Given our monopoly on producing syrup, this development sounds like it should be Canadian, but it isn’t: a research team has discovered a new plastic derived from pine sap.
The credit for this innovation actually goes to researchers at Florida State University (FSU), and they’re describing it as a significant step in the right direction for new plastics and a gateway discovery that could lead to several new materials.
“Ninety-nine percent of plastics today are produced from finite fossil fuels with increasing demand and limited geographic availability,” said FSU associate professor of chemistry and biochemistry Justin Kennemur, the principal investigator on the study. “Producing materials from renewable resources, and particularly pine sap, which may be harvested without killing the tree, is a noteworthy effort.”
Alpha-pinene, the most abundant molecule produced from pine sap, is notoriously difficult to turn into plastics so it currently has limited uses. It’s primarily found in turpentine-based cleaners and solvents. Mark Yarolimek, an FSU doctoral student in polymer chemistry who led the study, first synthetically modified the alpha-pinene to make the compound known as delta-pinene.
“I put alpha-pinene through a series of chemical reactions, multiple purifications, and some trial and error, which eventually proved successful in converting it to delta-pinene,” he said. “Once we obtained purified liquid delta-pinene, I converted that into the resultant plastic, poly-delta-pinene, through one final chemical reaction.”
Yarolimek and Heather Bookbinder, who served as an undergraduate researcher on the project before graduating with a bachelor’s in exercise physiology in 2020, then performed a range of “polymerizations” – chemical reactions to transform small liquid molecules into solid macromolecules – to test how effective this molecule was at becoming a plastic. These tests included measuring how much delta-pinene was converted to plastic in a single reaction, how well the researchers could control molecule growth, and how condition variability affected the materials. They also characterized the various material properties of the plastic, such as what temperature at which the polymer melts and how much heat it can withstand before it decomposes, as well as exploring the materials’ molecular structure.
Brianna Coia, a graduate researcher in the Kennemur Group, simultaneously analyzed the delta-pinene to understand if it possessed the proper thermodynamic properties to undergo polymerization. With resources from the FSU Research Computing Center, Coia performed density functional theory calculations, and her computational results paralleled well with Yarolimek and Bookbinder’s experimental findings.
The team has already worked with the FSU Office of Commercialization to file a patent for the material they discovered.

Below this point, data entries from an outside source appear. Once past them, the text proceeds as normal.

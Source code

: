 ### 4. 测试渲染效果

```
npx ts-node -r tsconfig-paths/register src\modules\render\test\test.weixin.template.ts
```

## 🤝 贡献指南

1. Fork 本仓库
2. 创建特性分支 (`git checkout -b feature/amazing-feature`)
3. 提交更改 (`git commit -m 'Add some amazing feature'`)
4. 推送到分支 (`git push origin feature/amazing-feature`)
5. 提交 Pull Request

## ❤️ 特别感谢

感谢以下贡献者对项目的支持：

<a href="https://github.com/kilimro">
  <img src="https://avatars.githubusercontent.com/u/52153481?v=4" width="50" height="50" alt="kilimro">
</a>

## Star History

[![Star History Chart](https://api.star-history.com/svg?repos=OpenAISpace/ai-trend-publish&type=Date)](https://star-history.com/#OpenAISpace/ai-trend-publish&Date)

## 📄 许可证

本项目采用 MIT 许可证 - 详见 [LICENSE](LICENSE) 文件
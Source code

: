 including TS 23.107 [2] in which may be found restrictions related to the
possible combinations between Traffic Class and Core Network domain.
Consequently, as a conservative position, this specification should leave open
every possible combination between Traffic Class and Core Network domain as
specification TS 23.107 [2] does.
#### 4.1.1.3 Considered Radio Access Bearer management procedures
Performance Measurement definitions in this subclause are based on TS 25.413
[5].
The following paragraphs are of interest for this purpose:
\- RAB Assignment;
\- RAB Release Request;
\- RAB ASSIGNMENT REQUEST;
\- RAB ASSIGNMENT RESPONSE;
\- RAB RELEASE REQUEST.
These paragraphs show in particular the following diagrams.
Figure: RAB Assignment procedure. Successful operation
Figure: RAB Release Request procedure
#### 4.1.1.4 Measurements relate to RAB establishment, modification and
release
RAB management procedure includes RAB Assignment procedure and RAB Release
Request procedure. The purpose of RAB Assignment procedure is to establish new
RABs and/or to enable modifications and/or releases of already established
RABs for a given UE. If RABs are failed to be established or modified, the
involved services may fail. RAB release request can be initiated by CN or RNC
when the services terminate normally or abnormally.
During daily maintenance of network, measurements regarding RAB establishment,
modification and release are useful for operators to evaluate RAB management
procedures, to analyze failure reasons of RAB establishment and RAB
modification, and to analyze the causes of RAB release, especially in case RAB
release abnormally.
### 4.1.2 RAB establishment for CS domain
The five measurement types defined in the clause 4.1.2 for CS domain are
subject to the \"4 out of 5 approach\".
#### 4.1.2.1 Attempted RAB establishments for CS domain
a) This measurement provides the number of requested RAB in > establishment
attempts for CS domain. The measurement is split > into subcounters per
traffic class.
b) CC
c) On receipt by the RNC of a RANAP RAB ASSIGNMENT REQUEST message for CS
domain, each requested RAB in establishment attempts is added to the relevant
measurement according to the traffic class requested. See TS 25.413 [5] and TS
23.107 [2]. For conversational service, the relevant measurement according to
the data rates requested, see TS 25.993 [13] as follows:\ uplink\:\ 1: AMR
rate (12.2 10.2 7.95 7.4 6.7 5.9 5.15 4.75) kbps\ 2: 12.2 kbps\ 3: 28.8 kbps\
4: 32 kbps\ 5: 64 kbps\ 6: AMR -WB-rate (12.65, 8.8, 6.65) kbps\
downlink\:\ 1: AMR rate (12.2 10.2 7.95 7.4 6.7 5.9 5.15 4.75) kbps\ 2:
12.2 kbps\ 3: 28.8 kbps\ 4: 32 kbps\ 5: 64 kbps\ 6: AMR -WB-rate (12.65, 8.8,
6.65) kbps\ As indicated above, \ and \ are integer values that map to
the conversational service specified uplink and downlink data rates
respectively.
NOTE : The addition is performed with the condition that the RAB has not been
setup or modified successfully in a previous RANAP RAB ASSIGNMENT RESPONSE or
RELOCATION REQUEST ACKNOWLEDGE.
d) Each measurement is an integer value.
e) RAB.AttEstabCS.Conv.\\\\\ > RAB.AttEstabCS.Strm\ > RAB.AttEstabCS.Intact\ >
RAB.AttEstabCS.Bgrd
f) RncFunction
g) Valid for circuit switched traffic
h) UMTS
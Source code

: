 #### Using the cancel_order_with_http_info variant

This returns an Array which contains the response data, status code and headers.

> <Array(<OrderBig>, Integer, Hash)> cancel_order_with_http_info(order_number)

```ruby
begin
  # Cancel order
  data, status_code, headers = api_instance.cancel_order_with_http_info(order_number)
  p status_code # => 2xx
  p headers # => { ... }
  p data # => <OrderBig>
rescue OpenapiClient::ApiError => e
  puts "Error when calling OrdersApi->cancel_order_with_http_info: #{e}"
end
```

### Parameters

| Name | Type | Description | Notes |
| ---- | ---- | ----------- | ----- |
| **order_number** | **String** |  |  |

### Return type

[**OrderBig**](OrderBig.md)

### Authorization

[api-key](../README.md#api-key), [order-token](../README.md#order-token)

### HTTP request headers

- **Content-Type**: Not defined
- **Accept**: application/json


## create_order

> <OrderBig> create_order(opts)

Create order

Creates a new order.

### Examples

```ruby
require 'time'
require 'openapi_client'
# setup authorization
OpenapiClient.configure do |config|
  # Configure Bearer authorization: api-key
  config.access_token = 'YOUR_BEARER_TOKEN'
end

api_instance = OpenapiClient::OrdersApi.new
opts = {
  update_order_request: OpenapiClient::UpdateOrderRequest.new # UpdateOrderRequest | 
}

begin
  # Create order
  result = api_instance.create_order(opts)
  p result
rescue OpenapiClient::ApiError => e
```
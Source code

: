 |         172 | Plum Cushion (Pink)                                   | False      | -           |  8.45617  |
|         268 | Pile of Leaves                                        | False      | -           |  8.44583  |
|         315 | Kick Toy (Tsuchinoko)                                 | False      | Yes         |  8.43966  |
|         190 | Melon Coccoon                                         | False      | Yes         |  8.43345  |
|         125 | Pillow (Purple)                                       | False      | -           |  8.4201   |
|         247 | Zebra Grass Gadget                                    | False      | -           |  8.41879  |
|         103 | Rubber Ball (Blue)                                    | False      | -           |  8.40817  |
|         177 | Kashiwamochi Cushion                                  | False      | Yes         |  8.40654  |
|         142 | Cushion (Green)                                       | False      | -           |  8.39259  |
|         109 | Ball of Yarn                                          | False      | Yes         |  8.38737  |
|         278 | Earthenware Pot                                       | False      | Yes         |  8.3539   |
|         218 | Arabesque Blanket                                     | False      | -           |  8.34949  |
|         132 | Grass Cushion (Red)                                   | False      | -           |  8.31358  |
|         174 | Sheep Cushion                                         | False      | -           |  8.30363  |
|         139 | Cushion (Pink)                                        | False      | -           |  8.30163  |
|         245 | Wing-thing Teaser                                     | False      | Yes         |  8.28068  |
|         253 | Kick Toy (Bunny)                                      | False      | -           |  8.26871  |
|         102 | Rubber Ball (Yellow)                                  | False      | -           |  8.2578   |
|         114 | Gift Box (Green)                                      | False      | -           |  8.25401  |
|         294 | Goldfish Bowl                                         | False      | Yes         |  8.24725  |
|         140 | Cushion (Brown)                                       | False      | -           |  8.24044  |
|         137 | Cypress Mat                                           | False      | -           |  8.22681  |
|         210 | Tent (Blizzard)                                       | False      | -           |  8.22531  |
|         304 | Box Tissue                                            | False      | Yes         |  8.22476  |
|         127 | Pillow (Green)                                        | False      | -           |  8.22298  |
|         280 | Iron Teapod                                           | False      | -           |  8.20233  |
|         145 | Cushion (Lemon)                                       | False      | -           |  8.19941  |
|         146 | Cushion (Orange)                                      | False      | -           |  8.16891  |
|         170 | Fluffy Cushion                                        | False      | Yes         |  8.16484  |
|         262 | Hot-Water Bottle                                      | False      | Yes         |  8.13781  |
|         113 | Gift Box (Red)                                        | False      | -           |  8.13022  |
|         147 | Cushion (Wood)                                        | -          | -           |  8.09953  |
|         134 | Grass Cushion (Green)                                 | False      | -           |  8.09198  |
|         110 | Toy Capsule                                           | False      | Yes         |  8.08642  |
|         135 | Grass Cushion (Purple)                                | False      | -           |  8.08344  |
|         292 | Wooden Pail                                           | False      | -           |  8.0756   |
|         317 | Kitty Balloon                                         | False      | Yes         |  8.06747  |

Making new bio-based plastics is only part of the development process; the rest involves the ultimate fate of the plastic, Kennemur said. For this high-performance material, having a short shelf life from being biodegradable would be undesirable, but it still needs a way to be recycled. That may mean developing decomposition processes via a chemical stimulus.
“Our research is invested in both. We make new materials, but we are also investigating their chemical recyclability,” Kennemur said. “We made this new plastic, but this is just the beginning. We need to also learn how to unmake the plastic and we have plans to start investigating that.”